Dataset entries
[Start of section]
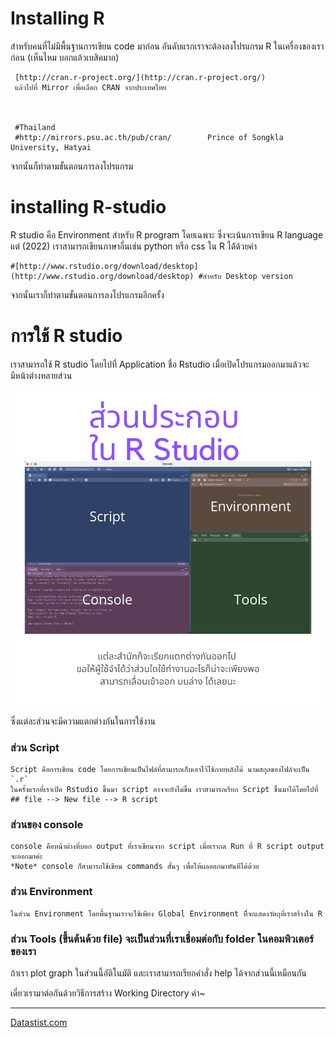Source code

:# Installing R

สำหรับคนที่ไม่มีพื้นฐานการเขียน code มาก่อน อันดับแรกเราจะต้องลงโปรแกรม R ในเครื่องของเราก่อน (เห็นไหม บอกแล้วเบสิคมาก)

     [http://cran.r-project.org/](http://cran.r-project.org/)
     แล้วไปที่ Mirror เพื่อเลือก CRAN จากประเทศไทย
     
     
     
     #Thailand
     #http://mirrors.psu.ac.th/pub/cran/	    Prince of Songkla University, Hatyai

จากนั้นก็ทำตามขั้นตอนการลงโปรแกรม


# installing R-studio

R studio คือ Environment สำหรับ R program โดยเฉพาะ ซึ่งจะเน้นการเขียน R language แต่ (2022) เราสามารถเขียนภาษาอื่นเช่น python หรือ css ใน R ได้้ด้วยค่า

    #[http://www.rstudio.org/download/desktop](http://www.rstudio.org/download/desktop) #สำหรับ Desktop version

จากนั้นเราก็ทำตามขั้นตอนการลงโปรแกรมอีกครั้ง



# การใช้ R studio

เราสามารถใช้ R studio โดยไปที่ Application ชื่อ Rstudio เมื่อเปิดโปรแกรมออกมาแล้วจะมีหน้าต่างหลายส่วน

![r](pics/Script.png)

ซึ่งแต่ละส่วนจะมีความแตกต่างกันในการใช้งาน


### ส่วน Script


    Script คือการเขียน code โดยการเขียนเป็นไฟล์ที่สามารถเก็บเอาไว้ใช้ภายหลังได้ นามสกุลของไฟล์จะเป็น `.r` 
    ในครั้งแรกที่เราเปิด Rstudio ขึ้นมา script อาจจะยังไม่ขึ้น เราสามารถเรียก Script ขึ้นมาได้โดยไปที่
    ## file --> New file --> R script
    
    
    
### ส่วนของ console
    console คือหน้าต่างที่บอก output ที่เราเขียนจาก script เมื่อเรากด Run ที่ R script output จะออกมาค่ะ
    *Note* console ก็สามารถใช้เขียน commands สั้นๆ เพื่อให้ผลออกมาทันทีได้ด้วย
    
    

### ส่วน Environment


    ในส่วน Environment โดยพื้นฐานเราจะใช้เพียง Global Environment ทีี่จะแสดงวัตถุที่เราสร้างใน R


### ส่วน Tools (ขึ้นต้นด้วย file) จะเป็นส่วนที่เราเชื่อมต่อกับ folder ในคอมพิวเตอร์ของเรา
   
   
   ถ้าเรา plot graph ในส่วนนี้อัติโนมัติ
    และเราสามารถเรียกคำสั่ง help ได้จากส่วนนี้เหมือนกัน
    

เดี๋ยวเรามาต่อกันด้วยวิธีการสร้าง Working Directory ค่า~


--------
[Datastist.com](www.datastist.com)
    
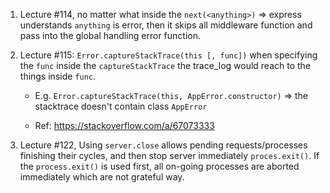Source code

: 1. Lecture #114, no matter what inside the `next(<anything>)` => express understands `anything` is error, then it skips all middleware function
    and pass into the global handling error function.

2. Lecture #115: `Error.captureStackTrace(this [, func])` when specifying the `func` inside the `captureStackTrace` the trace_log would reach to the things inside `func`.
    
    - E.g. `Error.captureStackTrace(this, AppError.constructor)` => the stacktrace doesn't contain class `AppError`
    
    - Ref: https://stackoverflow.com/a/67073333

3. Lecture #122, 
    Using `server.close` allows pending requests/processes finishing their cycles, and then stop server immediately `proces.exit()`. If the `process.exit()` is used first, all on-going processes are aborted immediately which are not grateful way.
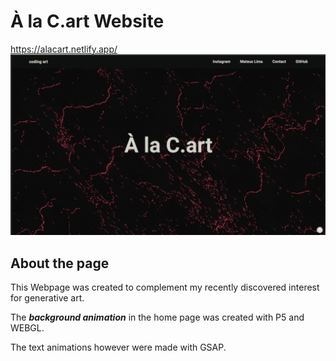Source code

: # À la C.art Website
https://alacart.netlify.app/
![](/TeusUI/images/alacartePreview.png)


## About the page

This Webpage was created to complement my recently discovered interest for generative art. 

The ***background animation*** in the home page was created with P5 and WEBGL.

The text animations however were made with GSAP.
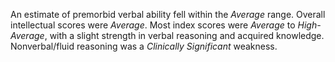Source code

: An estimate of premorbid verbal ability fell within the *Average* range. Overall
intellectual scores were *Average*. Most index scores were *Average* to
*High-Average*, with a slight strength in verbal reasoning and acquired
knowledge. Nonverbal/fluid reasoning was a *Clinically Significant* weakness.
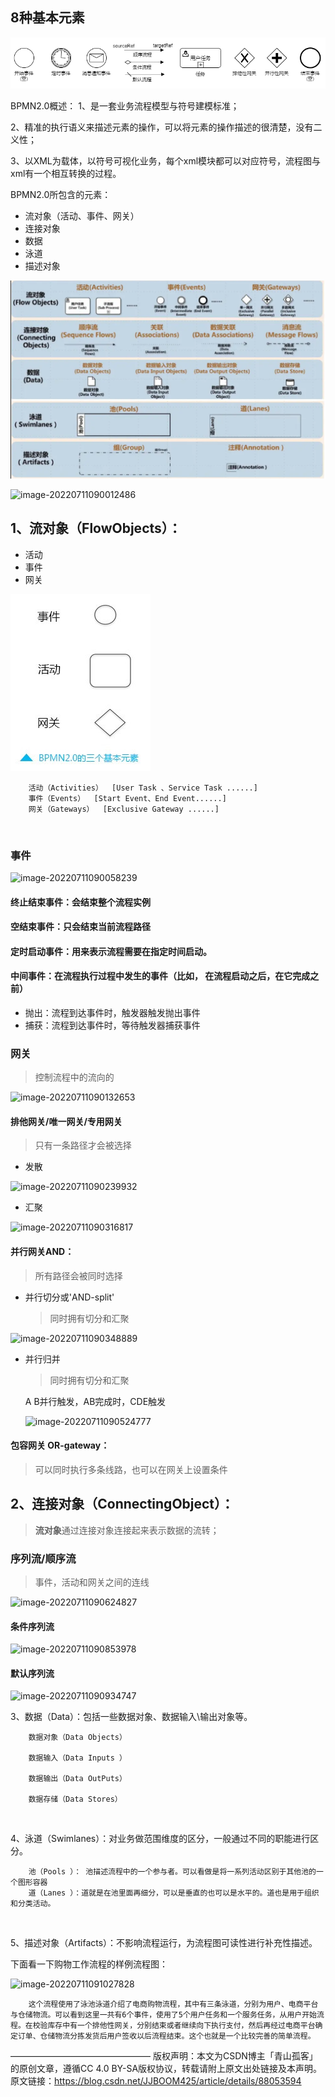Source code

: ## 8种基本元素

![img](img\8种基本元素.jpg)





BPMN2.0概述：
1、是一套业务流程模型与符号建模标准；

2、精准的执行语义来描述元素的操作，可以将元素的操作描述的很清楚，没有二义性；

3、以XML为载体，以符号可视化业务，每个xml模块都可以对应符号，流程图与xml有一个相互转换的过程。

BPMN2.0所包含的元素：

- 流对象（活动、事件、网关）
- 连接对象
- 数据
- 泳道
- 描述对象

![image-20220711085935982](img\bpmn整体架构1.png)

![image-20220711090012486](\img\bpmn整体架构2.png)

## 1、流对象（FlowObjects）：

- 活动
- 事件
- 网关

![img](img\流对象.JPEG)

        活动（Activities）  [User Task 、Service Task ......]
        事件（Events）  [Start Event、End Event......]
        网关（Gateways）  [Exclusive Gateway ......]


​        

### 事件

![image-20220711090058239](\img\事件.png)

#### 终止结束事件：会结束整个流程实例

#### 空结束事件：只会结束当前流程路径

#### 定时启动事件：用来表示流程需要在指定时间启动。

#### 中间事件：在流程执行过程中发生的事件（比如， 在流程启动之后，在它完成之前）

- 抛出：流程到达事件时，触发器触发抛出事件
- 捕获：流程到达事件时，等待触发器捕获事件





### 网关

> 控制流程中的流向的

![image-20220711090132653](D:\notes\daily-note\JavaNote\flowable\img\网关.png)

#### 排他网关/唯一网关/专用网关

> 只有一条路径才会被选择

- 发散

![image-20220711090239932](D:\notes\daily-note\JavaNote\flowable\img\排他网关发散.png)

- 汇聚

![image-20220711090316817](D:\notes\daily-note\JavaNote\flowable\img\排他网关汇聚.png)

#### 并行网关AND：

> 所有路径会被同时选择

- 并行切分或'AND-split'

  > 同时拥有切分和汇聚

![image-20220711090348889](D:\notes\daily-note\JavaNote\flowable\img\并行网关-发散-汇聚.png)

- 并行归并

  > 同时拥有切分和汇聚

  A B并行触发，AB完成时，CDE触发

  ![image-20220711090524777](D:\notes\daily-note\JavaNote\flowable\img\并行网关-归并.png)



#### 包容网关 OR-gateway：

> 可以同时执行多条线路，也可以在网关上设置条件

## 2、连接对象（ConnectingObject）：

> **流对象**通过连接对象连接起来表示数据的流转；

### 序列流/顺序流

> 事件，活动和网关之间的连线

![image-20220711090624827](D:\notes\daily-note\JavaNote\flowable\img\连接对象-顺序流.png)

#### 条件序列流



![image-20220711090853978](D:\notes\daily-note\JavaNote\flowable\img\连接对象-条件序列流.png)

#### 默认序列流

![image-20220711090934747](D:\notes\daily-note\JavaNote\flowable\img\流对象-默认序列流.png)



3、数据（Data）：包括一些数据对象、数据输入\输出对象等。

        数据对象（Data Objects）
    
        数据输入（Data Inputs ）
    
        数据输出（Data OutPuts）
    
        数据存储（Data Stores）


​        

4、泳道（Swimlanes）：对业务做范围维度的区分，一般通过不同的职能进行区分。

        池（Pools ）： 池描述流程中的一个参与者。可以看做是将一系列活动区别于其他池的一个图形容器
        道（Lanes ）：道就是在池里面再细分，可以是垂直的也可以是水平的。道也是用于组织和分类活动。


​       

5、描述对象（Artifacts）：不影响流程运行，为流程图可读性进行补充性描述。

下面看一下购物工作流程的样例流程图：

![image-20220711091027828](D:\notes\daily-note\JavaNote\flowable\img\购物流程.png)

        这个流程使用了泳池泳道介绍了电商购物流程，其中有三条泳道，分别为用户、电商平台与仓储物流。可以看到这里一共有6个事件，使用了5个用户任务和一个服务任务，从用户开始流程。在校验库存中有一个排他性网关，分别结束或者继续向下执行支付，然后再经过电商平台确定订单、仓储物流分拣发货后用户签收以后流程结束。这个也就是一个比较完善的简单流程。
————————————————
版权声明：本文为CSDN博主「青山孤客」的原创文章，遵循CC 4.0 BY-SA版权协议，转载请附上原文出处链接及本声明。
原文链接：https://blog.csdn.net/JJBOOM425/article/details/88053594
[End of section]
## WORK TASK:
Scan the lines above for "条件序列流", then copy every one that has it.

## EXPECTED OUTPUT:
#### 条件序列流
![image-20220711090853978](D:\notes\daily-note\JavaNote\flowable\img\连接对象-条件序列流.png)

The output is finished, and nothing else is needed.